CYTOTOXIC PROPERTIES OF TRITERPENE SAPONIN TAUROSID SX1 AND ITS EFFECT ON HUMAN IMMUNODEFICIENCY VIRUS AND INFLUENZA VIRUS INFECTION IN MICE

Abstract

Triterpene saponin Taurosid Sx1 purified from leaves of the plant Crimean Ivy Hedera taurica Carr. (Araliaceae) was evaluated for its cytotoxic activity against lymphoblastoid cell lines MT-4, Jurkat-tat, U937, and human peripheral blood monocytes. The ability of saponin to influence HIV-1 replication was studied as well.
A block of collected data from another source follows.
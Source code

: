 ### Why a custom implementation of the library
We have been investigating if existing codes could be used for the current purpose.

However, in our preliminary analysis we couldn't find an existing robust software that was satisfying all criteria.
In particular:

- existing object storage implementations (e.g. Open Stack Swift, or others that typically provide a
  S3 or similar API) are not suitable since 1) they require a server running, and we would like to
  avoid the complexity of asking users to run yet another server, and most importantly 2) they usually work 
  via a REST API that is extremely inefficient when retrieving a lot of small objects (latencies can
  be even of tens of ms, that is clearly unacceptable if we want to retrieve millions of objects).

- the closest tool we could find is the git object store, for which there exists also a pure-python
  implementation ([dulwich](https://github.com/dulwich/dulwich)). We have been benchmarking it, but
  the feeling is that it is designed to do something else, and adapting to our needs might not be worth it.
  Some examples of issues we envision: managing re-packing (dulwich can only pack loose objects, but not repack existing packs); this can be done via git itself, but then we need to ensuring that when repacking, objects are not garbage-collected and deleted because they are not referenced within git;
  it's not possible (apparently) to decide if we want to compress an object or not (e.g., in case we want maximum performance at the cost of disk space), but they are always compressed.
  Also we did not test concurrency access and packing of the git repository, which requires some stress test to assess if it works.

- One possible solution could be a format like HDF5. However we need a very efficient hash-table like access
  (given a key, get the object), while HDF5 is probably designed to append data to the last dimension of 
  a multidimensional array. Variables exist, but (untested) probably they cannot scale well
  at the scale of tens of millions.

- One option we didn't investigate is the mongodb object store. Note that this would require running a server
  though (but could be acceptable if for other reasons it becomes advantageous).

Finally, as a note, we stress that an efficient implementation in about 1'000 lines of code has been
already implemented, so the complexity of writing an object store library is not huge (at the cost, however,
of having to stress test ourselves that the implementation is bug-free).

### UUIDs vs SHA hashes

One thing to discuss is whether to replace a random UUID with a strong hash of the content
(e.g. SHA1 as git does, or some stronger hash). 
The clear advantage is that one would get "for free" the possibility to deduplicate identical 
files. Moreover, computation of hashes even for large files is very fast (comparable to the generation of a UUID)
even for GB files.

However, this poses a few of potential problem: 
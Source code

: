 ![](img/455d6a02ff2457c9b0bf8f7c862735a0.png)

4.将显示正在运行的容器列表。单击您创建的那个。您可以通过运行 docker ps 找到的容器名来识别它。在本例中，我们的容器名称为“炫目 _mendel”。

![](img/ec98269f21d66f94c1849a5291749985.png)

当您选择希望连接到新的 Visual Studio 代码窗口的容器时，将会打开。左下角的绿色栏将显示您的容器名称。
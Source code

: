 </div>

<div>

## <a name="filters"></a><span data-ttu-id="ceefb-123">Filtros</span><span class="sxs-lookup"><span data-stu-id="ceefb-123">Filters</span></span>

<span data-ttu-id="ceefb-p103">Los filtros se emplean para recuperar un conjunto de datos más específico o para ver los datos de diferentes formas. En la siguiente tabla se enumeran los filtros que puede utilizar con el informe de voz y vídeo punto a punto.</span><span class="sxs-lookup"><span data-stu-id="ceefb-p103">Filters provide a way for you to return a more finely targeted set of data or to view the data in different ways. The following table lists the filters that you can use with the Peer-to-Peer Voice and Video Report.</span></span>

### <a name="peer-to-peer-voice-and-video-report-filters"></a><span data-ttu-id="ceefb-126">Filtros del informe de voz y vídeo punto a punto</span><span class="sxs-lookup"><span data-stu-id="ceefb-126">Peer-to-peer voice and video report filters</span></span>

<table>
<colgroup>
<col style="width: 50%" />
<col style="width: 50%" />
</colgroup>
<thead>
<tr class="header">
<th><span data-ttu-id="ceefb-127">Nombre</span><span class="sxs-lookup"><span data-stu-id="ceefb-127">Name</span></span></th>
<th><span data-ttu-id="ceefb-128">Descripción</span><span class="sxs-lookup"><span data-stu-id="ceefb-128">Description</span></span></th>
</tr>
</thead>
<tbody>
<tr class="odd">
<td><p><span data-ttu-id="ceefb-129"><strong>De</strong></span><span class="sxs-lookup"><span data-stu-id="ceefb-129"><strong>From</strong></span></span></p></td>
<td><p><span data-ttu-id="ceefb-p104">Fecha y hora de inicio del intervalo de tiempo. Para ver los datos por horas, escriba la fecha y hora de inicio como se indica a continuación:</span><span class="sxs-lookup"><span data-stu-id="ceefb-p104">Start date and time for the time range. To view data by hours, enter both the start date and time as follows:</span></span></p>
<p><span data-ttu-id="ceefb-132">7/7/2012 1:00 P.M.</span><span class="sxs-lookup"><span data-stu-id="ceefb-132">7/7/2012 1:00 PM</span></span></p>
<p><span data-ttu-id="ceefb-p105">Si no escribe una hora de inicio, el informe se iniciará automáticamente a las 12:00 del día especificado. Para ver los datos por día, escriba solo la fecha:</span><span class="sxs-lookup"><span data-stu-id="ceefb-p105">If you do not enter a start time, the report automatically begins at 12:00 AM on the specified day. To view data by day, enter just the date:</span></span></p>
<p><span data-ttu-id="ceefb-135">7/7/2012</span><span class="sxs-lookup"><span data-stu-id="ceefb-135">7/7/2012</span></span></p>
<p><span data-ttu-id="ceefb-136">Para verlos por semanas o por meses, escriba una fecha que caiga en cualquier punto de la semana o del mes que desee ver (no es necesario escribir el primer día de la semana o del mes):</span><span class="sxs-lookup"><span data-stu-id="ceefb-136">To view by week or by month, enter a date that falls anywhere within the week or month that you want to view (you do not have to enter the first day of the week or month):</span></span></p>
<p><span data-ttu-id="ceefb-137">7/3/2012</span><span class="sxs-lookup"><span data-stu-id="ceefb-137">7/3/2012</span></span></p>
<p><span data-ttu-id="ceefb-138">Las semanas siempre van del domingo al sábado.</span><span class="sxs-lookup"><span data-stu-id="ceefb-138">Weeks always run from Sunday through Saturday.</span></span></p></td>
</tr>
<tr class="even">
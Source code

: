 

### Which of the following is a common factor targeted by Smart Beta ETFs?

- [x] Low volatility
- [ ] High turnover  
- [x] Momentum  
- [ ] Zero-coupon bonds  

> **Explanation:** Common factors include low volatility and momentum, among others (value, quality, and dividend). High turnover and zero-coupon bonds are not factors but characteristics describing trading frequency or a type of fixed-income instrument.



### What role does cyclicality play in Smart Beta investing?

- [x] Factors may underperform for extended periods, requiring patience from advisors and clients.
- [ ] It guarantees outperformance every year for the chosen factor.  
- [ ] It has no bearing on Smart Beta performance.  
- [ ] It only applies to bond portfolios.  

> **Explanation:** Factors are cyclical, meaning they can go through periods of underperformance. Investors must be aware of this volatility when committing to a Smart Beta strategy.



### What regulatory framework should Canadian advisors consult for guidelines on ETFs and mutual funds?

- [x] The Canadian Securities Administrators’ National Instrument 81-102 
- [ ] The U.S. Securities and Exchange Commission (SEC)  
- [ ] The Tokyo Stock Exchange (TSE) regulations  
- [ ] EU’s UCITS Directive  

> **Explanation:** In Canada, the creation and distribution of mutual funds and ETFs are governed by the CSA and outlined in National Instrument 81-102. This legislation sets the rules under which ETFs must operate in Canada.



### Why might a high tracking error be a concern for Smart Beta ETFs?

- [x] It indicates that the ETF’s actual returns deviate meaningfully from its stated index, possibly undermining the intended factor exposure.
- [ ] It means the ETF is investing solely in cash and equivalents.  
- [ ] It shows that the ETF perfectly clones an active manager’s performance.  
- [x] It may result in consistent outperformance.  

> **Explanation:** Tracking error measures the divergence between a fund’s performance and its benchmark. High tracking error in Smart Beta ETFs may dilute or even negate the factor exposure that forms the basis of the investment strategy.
In addition, the ability of Taurosid Sx1 to increase survival of mice infected with influenza virus А/WSN/1/33(H1N1) and its capacity for strengthening the immune responses in mice immunized with the influenza vaccine Grippol® have been studied. Taurosid Sx1 has been shown to inhibit MT-4 cell line at 25 μg ml-1 concentration, IC50 33,3 μmol l-1 (MTT assay). The saponin concentration of 5 μg ml-1 was non-toxic for all the cell lines studied and demonstrated a moderate inhibitory effect on HIV p24 production in Jurkat-tat cells. In the lower concentrations Taurosid Sx1 did not stimulate HIV p24 production. It was shown that oral administration of 200 μg Taurosid Sx1 to the influenza virus infected mice caused 1.5-fold increase in their survival. Taurosid Sx1 given orally amplified immunopotentiating ability of an intramusculary administered subunit influenza vaccine. Antibody production was significantly higher in animals fed Taurosid Sx1 after primary or secondary immunizatuion. In mice given 2 doses of vaccine, from 1 to 3 weeks apart, feeding 200 μg saponin resulted in 2 to 10-fold enhancement in production of anti-H1, anti-H3, and anti-inluenza type B hemagglutinin antibodies. Thus, Taurosid Sx1 can be considered as low-toxic promising immunopotentiating agent uncapable of enhancing HIV-1 replication.